Remembrance

by DancerInTheShadows



Category: Supernatural
Genre: Dead Dean Winchester, Dead Sam Winchester, Future Fic, Gen, Hunter Castiel, Legendary Winchesters, POV Castiel
Language: English
Status: Completed
Published: 2017-10-27
Updated: 2017-10-27
Packaged: 2019-01-23 20:30:25
Rating: Teen And Up Audiences
Warnings: No Archive Warnings Apply
Chapters: 1
Words: 1,217
Publisher: archiveofourown.org
Story URL: https://archiveofourown.org/works/12515940
Author URL: https://archiveofourown.org/users/DancerInTheShadows/pseuds/DancerInTheShadows
Summary: Castiel remembers the Winchesters, fifty years after their deaths.





	Remembrance

**Author's Note:**

> This one was fun to write.  
> Sort of AU, and rather. . . abstract?

It had been somewhere in the vicinity of fifty years. Maybe more, maybe less, he didn’t really know. He’d slipped out of slowtime after they’d gone, moving not on a pattern of hours and days but on a pattern of months and years. And even that was slow, compared to how he’d seen time before. But he’d spent years on a human perspective, and that sort of thing leaves you changed, leaves you unable to stand by and let the eons pass and give them no more attention than a passing breeze. Maybe time would slowly erode at that perspective, the way it’d done the first time around, but he couldn’t be sure. For all his billions of years of life, he’d never had experiences like this before.

No angel had.

Among the Host, he was a bit of a novelty. After their Father had returned, He’d pardoned him, forgiven him everything, commended him, even, for bravery and daring and other attributes that he really felt he didn’t have. He’d bluffed his way through his time on Earth, just sort of fumbling along and relying on their support to keep him upright that first decade or so.
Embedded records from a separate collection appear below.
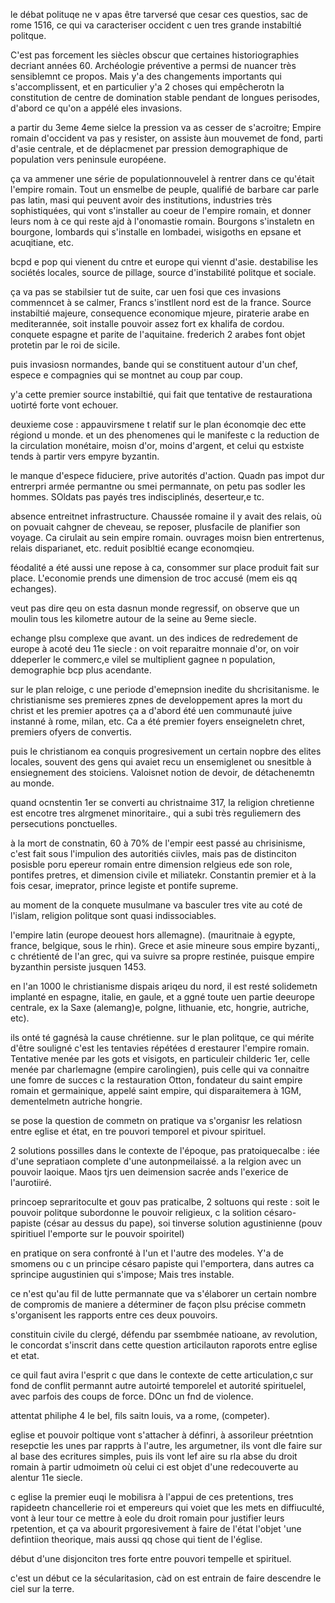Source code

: le débat polituqe ne v apas être tarversé que cesar ces questios, sac de rome 1516, ce qui va caracteriser occident c uen tres grande instabiltié politque. 

C'est pas forcement les siècles obscur que certaines historiographies decriant années 60. Archéologie préventive a permsi de nuancer très sensiblemnt ce propos. Mais y'a des changements importants qui s'accomplissent, et en particulier y'a 2 choses qui empêcherotn la constitution de centre de domination stable pendant de longues perisodes, d'abord ce qu'on a appélé eles invasions.

a partir du 3eme 4eme sielce la pression va as cesser de s'acroitre; Empire romain d'occident va pas y resister, on assiste àun mouvemet de fond, parti d'asie centrale, et de déplacmenet par pression demographique de population vers peninsule européene.

ça va ammener une série de populationnouvelel à rentrer dans ce qu'était l'empire romain. Tout un ensmelbe de peuple, qualifié de barbare car parle pas latin, masi qui peuvent avoir des institutions, industries très sophistiquées, qui vont s'installer au coeur de l'empire romain, et donner leurs nom à ce qui reste ajd à l'onomastie romain. Bourgons s'instaletn en bourgone, lombards qui s'installe en lombadei, wisigoths en epsane et acuqitiane, etc.

bcpd e pop qui vienent du cntre et europe qui viennt d'asie. destabilise les sociétés locales, source de pillage, source d'instabilité politque et sociale.

ça va pas se stabilsier tut de suite, car uen fosi que ces invasions commenncet à se calmer, Francs s'instllent nord est de la france. Source instabiltié majeure, consequence economique mjeure, piraterie arabe en mediterannée, soit installe pouvoir assez fort ex khalifa de cordou. conquete espagne et parite de l'aquitaine. frederich 2 arabes font objet protetin par le roi de sicile.

puis invasiosn normandes, bande qui se constituent autour d'un chef, espece e compagnies qui se montnet au coup par coup. 

y'a cette premier source instabiltié, qui fait que tentative de restaurationa uotirté forte vont echouer.

deuxieme cose : appauvirsmene t relatif sur le plan économqie dec ette régiond u monde. et un des phenomenes qui le manifeste c la reduction de la circulation monétaire, moisn d'or, moins d'argent, et celui qu estxiste tends à partir vers empyre byzantin.

le manque d'espece fiduciere, prive autorités d'action. Quadn pas impot dur entrerpri armée permantne ou smei permannate, on petu pas sodler les hommes. SOldats pas payés tres indisciplinés, deserteur,e tc.

absence entreitnet infrastructure. Chaussée romaine il y avait des relais, où on povuait cahgner de cheveau, se reposer, plusfacile de planifier son voyage. Ca cirulait au sein empire romain. ouvrages moisn bien entrertenus, relais disparianet, etc. reduit posibltié ecange economqieu.

féodalité a été aussi une repose à ca, consommer sur place produit fait sur place. L'economie prends une dimension de troc accusé (mem eis qq echanges). 

veut pas dire qeu on esta dasnun monde regressif, on observe que un moulin tous les kilometre autour de la seine au 9eme siecle.

echange plsu complexe que avant. un des indices de redredement de europe à acoté deu 11e siecle : on voit reparaitre monnaie d'or, on voir ddeperler le commerc,e vilel se multiplient gagnee n population, demographie bcp plus acendante.

sur le plan reloige, c une periode d'emepnsion inedite du shcrisitanisme.  le christianisme ses premieres zpnes de developpement apres la mort du christ et les premier apotres ça a d'abord été uen communauté juive instanné à rome, milan, etc. Ca a été premier foyers enseigneletn chret, premiers ofyers de convertis.

puis le christianom ea conquis progresivement un certain nopbre des elites locales, souvent des gens qui avaiet recu un ensemiglenet ou snesitble à ensiegnement des stoiciens. Valoisnet notion de devoir, de détachenemtn au monde.

quand ocnstentin 1er se converti au christnaime 317, la religion chretienne est encotre tres alrgmenet minoritaire., qui a subi très reguliemern des persecutions ponctuelles.

à la mort de constnatin, 60 à 70% de l'empir eest passé au chrisinisme, c'est fait sous l'impulion des autoritiés ciivles, mais pas de distinciton posisble poru epereur romain entre dimension relgieus ede son role, pontifes pretres, et dimension civile et miliatekr. Constantin premier et à la fois cesar, imeprator, prince legiste et pontife supreme.

au moment de la conquete musulmane va basculer tres vite au coté de l'islam, religion politque sont quasi indissociables.

l'empire latin (europe deouest hors allemagne). (mauritnaie à egypte, france, belgique, sous le rhin). Grece et asie mineure sous empire byzanti,, c chrétienté de l'an grec, qui va suivre sa propre restinée, puisque empire byzanthin persiste jusquen 1453. 

en l'an 1000 le christianisme  dispais ariqeu du nord, il est resté solidemetn implanté en espagne, italie, en gaule, et a ggné toute uen partie deeurope centrale, ex la Saxe (alemang)e, polgne, lithuanie, etc, hongrie, autriche, etc).

ils onté té gagnésà la cause chrétienne. sur le plan politque, ce qui mérite d'être souligné c'est les tentavies répétées d erestaurer l'empire romain. Tentative menée par les gots et visigots, en particuleir childeric 1er, celle menée par charlemagne (empire carolingien), puis celle qui va connaitre une fomre de succes c la restauration Otton, fondateur du saint empire romain et germainique, appelé saint empire, qui disparaitemera à 1GM, dementelmetn autriche hongrie.

se pose la question de commetn on pratique va s'organisr les relatiosn entre eglise et état, en tre pouvori temporel et pivour spirituel. 


2 solutions possilles dans le contexte de l'époque,  pas pratoiquecalbe : iée d'une sepratiaon complete d'une autonpmeilaissé. a la relgion avec un pouvoir laoique. Maos tjrs uen deimension sacrée ands l'exerice de l'aurotiiré.

princoep sepraritoculte et gouv pas praticalbe, 2 soltuons qui reste : soit le pouvoir politque subordonne le pouvoir religieux, c la solition césaro-papiste (césar au dessus du pape), soi tinverse solution agustinienne (pouv spiritiuel l'emporte sur le pouvoir spoiritel)

en pratique on sera confronté à l'un et l'autre des modeles. Y'a de smomens ou c un principe césaro papiste qui l'emportera, dans autres ca sprincipe augustinien qui s'impose; Mais tres instable.

ce n'est qu'au fil de lutte permannate que va s'élaborer un certain nombre de compromis de maniere a déterminer de façon plsu précise commetn s'organisent les rapports entre ces deux pouvoirs.

constituin civile du clergé, défendu par ssembmée natioane, av revolution, le concordat s'inscrit dans cette question articilauton raporots entre eglise et etat.

ce quil faut avira l'esprit c que dans le contexte de cette articulation,c sur fond de conflit permannt autre autoirté temporelel et autorité spirituelel, avec parfois des coups de force.  DOnc un fnd de violence. 

attentat philiphe 4 le bel, fils saitn louis, va a rome, (competer).

eglise et pouvoir poltique vont s'attacher à définri, à assorileur préetntion resepctie les unes par rapprts à l'autre, les argumetner, ils vont dle faire sur al base des ecritures simples, puis ils vont lef aire su rla abse du droit romain à partir udmoimetn où celui ci est objet d'une redecouverte au alentur 11e siecle.

c eglise la premier euqi le mobilisra à l'appui de ces pretentions, tres rapideetn chancellerie roi et empereurs qui voiet que les mets en diffiuculté, vont à leur tour ce mettre à eole du droit romain pour justifier leurs rpetention, et ça va abourit prgoresivement à faire de l'état l'objet 'une defintiion theorique, mais aussi qq chose qui tient de l'église.

début d'une disjonciton tres forte entre pouvori tempelle et spirituel.

c'est un début ce la sécularitasion, càd on est entrain de faire descendre le ciel sur la terre.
He’d gotten better at living among the humans. He wasn’t nearly so conspicuous as he’d been before. A hundred-or-so years of being on your own will do that to you.

Primarily on his own. Although his Father had forgiven him, most of the Host was still leery of him, and it wasn’t helped by the fact that he hadn’t been back to Heaven in, what was it… twenty-five years? Something like that.

Heaven was too dull for him now, not after he’d spent years hunting monsters and stopping apocalypses (strange, that word was never meant to be plural. There had only ever been one “true” Apocalypse, but it was the only word that could possibly describe the Leviathans and the Darkness and everything else.) and even causing them. Years of living in the tumultuous human world, with its visible wars and its hidden wars and those conflicts (hopefully over, if Father be willing) that only a few people knew the truth of.

He still kept in contact with others, hunters and others who thought he was an angel taking advantage of the loosened restrictions on coming to Earth to experience some human thrills, people who knew what he was. Not what he’d done, though. They were too famous, and, by extension, he was as well. Even the first syllable of his name, the name they’d called him by, was instantly recognizable to anyone who’d heard the stories. And it was getting rarer that he told someone he was an angel, as well. Angels had mostly left Earth, retreating to Heaven and resuming their place as watchers of humanity. Most hunters didn’t think there were any left on Earth anymore. And some didn’t believe in them at all, casting aside his role in the stories as myth, legend, portraying him as a witch, a psychic, an unusual class of demon, but not an angel.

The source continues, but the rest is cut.